Local admin rights?

Archived from groups: microsoft.public.win2000.security (More info?)

Hello,

I have a client running a Novell and WindowsNT4.0 environment. When users
log into Novell, they are also logged onto the domain (since passwords
match). Currently, no one has local admin access to their own machine, so
they cannot install software, use Windows Update, etc. What is the easiest
way to give a user local admin rights to their own machine under WinNT4.0? I
tried creating a local account on the workstation, but then realized that the
user never logs on to this workstation account since they are authenticating
to the domain. Users need to be able to install software, use Windows
Update, etc. The only stipulation is that users should NOT be able to view
another machine's C: drive (i.e., \\machine-name\c$).

Thanks for any advice-
Shane
8 answers Last reply
More about local admin rights
  1. Archived from groups: microsoft.public.win2000.security (More info?)

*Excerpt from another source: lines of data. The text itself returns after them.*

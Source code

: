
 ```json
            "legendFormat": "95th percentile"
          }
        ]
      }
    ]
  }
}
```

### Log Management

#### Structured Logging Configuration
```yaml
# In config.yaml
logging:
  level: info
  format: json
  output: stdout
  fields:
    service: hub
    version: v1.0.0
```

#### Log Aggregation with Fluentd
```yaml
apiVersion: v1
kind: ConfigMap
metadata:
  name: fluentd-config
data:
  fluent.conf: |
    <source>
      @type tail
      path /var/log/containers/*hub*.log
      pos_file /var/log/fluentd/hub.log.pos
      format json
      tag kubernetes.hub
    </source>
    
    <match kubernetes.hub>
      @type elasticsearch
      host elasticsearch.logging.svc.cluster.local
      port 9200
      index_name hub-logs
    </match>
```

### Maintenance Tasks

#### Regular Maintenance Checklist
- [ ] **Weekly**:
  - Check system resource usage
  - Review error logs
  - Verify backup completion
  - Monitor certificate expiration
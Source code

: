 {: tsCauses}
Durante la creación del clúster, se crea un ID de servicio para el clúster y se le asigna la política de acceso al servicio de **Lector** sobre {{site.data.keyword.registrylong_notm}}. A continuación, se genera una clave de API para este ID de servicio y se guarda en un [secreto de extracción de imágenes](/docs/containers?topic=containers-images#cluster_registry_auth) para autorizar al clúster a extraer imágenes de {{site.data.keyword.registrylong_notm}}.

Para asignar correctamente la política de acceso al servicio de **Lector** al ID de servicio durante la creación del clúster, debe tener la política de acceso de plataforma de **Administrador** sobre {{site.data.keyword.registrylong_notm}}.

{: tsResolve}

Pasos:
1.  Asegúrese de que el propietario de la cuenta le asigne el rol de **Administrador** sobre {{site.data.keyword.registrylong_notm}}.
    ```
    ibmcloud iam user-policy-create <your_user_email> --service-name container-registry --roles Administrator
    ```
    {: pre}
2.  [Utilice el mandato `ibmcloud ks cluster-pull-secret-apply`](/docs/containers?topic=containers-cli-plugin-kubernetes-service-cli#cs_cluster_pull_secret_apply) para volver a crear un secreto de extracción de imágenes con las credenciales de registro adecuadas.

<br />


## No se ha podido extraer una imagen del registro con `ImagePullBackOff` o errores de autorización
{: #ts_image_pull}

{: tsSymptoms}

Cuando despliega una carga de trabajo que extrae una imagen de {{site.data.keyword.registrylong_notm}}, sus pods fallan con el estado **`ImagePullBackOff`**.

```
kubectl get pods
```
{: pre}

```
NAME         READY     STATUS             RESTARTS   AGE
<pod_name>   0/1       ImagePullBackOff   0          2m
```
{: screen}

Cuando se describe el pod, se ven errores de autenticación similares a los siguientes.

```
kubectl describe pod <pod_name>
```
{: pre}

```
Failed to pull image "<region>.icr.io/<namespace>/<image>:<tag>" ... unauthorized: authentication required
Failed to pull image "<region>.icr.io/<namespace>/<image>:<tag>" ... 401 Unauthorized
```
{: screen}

    Add the user's domain account to the local Administrator's group on each
    individual workstation. Be sure to add only the domain account of the user
    who "owns" that machine, so that they cannot access each others'
    information.

    --
    *****************
    Laura E. Hunter - MVP
    Replies to Newsgroup only
    All advice offered as-is, no warranties expressed or implied
    "Shane White" <ShaneWhite@discussions.microsoft.com> wrote in message
    news:039257B8-7EA0-46EE-BDC0-2DCCD0E9F080@microsoft.com...
    > Hello,
    >
    > I have a client running a Novell and WindowsNT4.0 environment. When users
    > log into Novell, they are also logged onto the domain (since passwords
    > match). Currently, no one has local admin access to their own machine, so
    > they cannot install software, use Windows Update, etc. What is the
    > easiest
    > way to give a user local admin rights to their own machine under WinNT4.0?
    > I
    > tried creating a local account on the workstation, but then realized that
    > the
    > user never logs on to this workstation account since they are
    > authenticating
    > to the domain. Users need to be able to install software, use Windows
    > Update, etc. The only stipulation is that users should NOT be able to
    > view
    > another machine's C: drive (i.e., \\machine-name\c$).
    >
    > Thanks for any advice-
    > Shane
    >
  2. Archived from groups: microsoft.public.win2000.security (More info?)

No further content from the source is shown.